WORK TO COMPLETE:
The records that follow should be returned exactly, pictures excluded.

DATA LISTING:
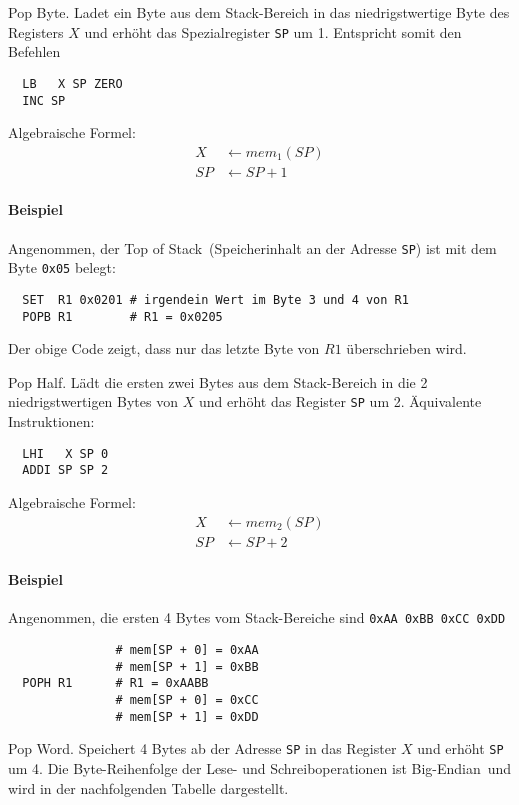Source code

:\glqq Pop Byte\grqq.
Ladet ein Byte aus dem Stack-Bereich in das niedrigstwertige Byte des Registers
$X$ und erhöht das Spezialregister \texttt{SP} um 1.
Entspricht somit den Befehlen 
\begin{lstlisting}
  LB   X SP ZERO
  INC SP
\end{lstlisting}
Algebraische Formel:
\begin{align*}
  X  & \gets mem_{1}(SP) \\
  SP & \gets SP + 1
\end{align*}

\paragraph{Beispiel}
Angenommen, der \glqq Top of Stack\grqq\ (Speicherinhalt an der Adresse
\texttt{SP}) ist mit dem Byte \texttt{0x05} belegt:
\begin{lstlisting}
  SET  R1 0x0201 # irgendein Wert im Byte 3 und 4 von R1
  POPB R1        # R1 = 0x0205
\end{lstlisting}
Der obige Code zeigt, dass nur das letzte Byte von $R1$ überschrieben wird.


\glqq Pop Half\grqq.
Lädt die ersten zwei Bytes aus dem Stack-Bereich in die 2 niedrigstwertigen
Bytes von $X$ und erhöht das Register \texttt{SP} um 2.
Äquivalente Instruktionen:
\begin{lstlisting}
  LHI   X SP 0
  ADDI SP SP 2
\end{lstlisting}

Algebraische Formel:
\begin{align*}
  X  & \gets mem_{2}(SP) \\
  SP & \gets SP + 2
\end{align*}

\paragraph{Beispiel}
Angenommen, die ersten 4 Bytes vom Stack-Bereiche sind \texttt{0xAA 0xBB 0xCC 0xDD}
\begin{lstlisting}
               # mem[SP + 0] = 0xAA
               # mem[SP + 1] = 0xBB
  POPH R1      # R1 = 0xAABB
               # mem[SP + 0] = 0xCC
               # mem[SP + 1] = 0xDD
\end{lstlisting}




\glqq Pop Word\grqq.
Speichert 4 Bytes ab der Adresse \texttt{SP} in das Register $X$ und erhöht
\texttt{SP} um 4.
Die Byte-Reihenfolge der Lese- und Schreiboperationen ist \glqq Big-Endian\grqq\
und wird in der nachfolgenden Tabelle dargestellt.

TASK RESPONSE:
Source code

:\glqq Pop Byte\grqq.
Ladet ein Byte aus dem Stack-Bereich in das niedrigstwertige Byte des Registers
$X$ und erhöht das Spezialregister \texttt{SP} um 1.
Entspricht somit den Befehlen 
\begin{lstlisting}
  LB   X SP ZERO
  INC SP
\end{lstlisting}
Algebraische Formel:
\begin{align*}
  X  & \gets mem_{1}(SP) \\
  SP & \gets SP + 1
\end{align*}

\paragraph{Beispiel}
Angenommen, der \glqq Top of Stack\grqq\ (Speicherinhalt an der Adresse
\texttt{SP}) ist mit dem Byte \texttt{0x05} belegt:
\begin{lstlisting}
  SET  R1 0x0201 # irgendein Wert im Byte 3 und 4 von R1
  POPB R1        # R1 = 0x0205
\end{lstlisting}
Der obige Code zeigt, dass nur das letzte Byte von $R1$ überschrieben wird.


\glqq Pop Half\grqq.
Lädt die ersten zwei Bytes aus dem Stack-Bereich in die 2 niedrigstwertigen
Bytes von $X$ und erhöht das Register \texttt{SP} um 2.
Äquivalente Instruktionen:
\begin{lstlisting}
  LHI   X SP 0
  ADDI SP SP 2
\end{lstlisting}

Algebraische Formel:
\begin{align*}
  X  & \gets mem_{2}(SP) \\
  SP & \gets SP + 2
\end{align*}

\paragraph{Beispiel}
Angenommen, die ersten 4 Bytes vom Stack-Bereiche sind \texttt{0xAA 0xBB 0xCC 0xDD}
\begin{lstlisting}
               # mem[SP + 0] = 0xAA
               # mem[SP + 1] = 0xBB
  POPH R1      # R1 = 0xAABB
               # mem[SP + 0] = 0xCC
               # mem[SP + 1] = 0xDD
\end{lstlisting}




\glqq Pop Word\grqq.
Speichert 4 Bytes ab der Adresse \texttt{SP} in das Register $X$ und erhöht
\texttt{SP} um 4.
Die Byte-Reihenfolge der Lese- und Schreiboperationen ist \glqq Big-Endian\grqq\
und wird in der nachfolgenden Tabelle dargestellt.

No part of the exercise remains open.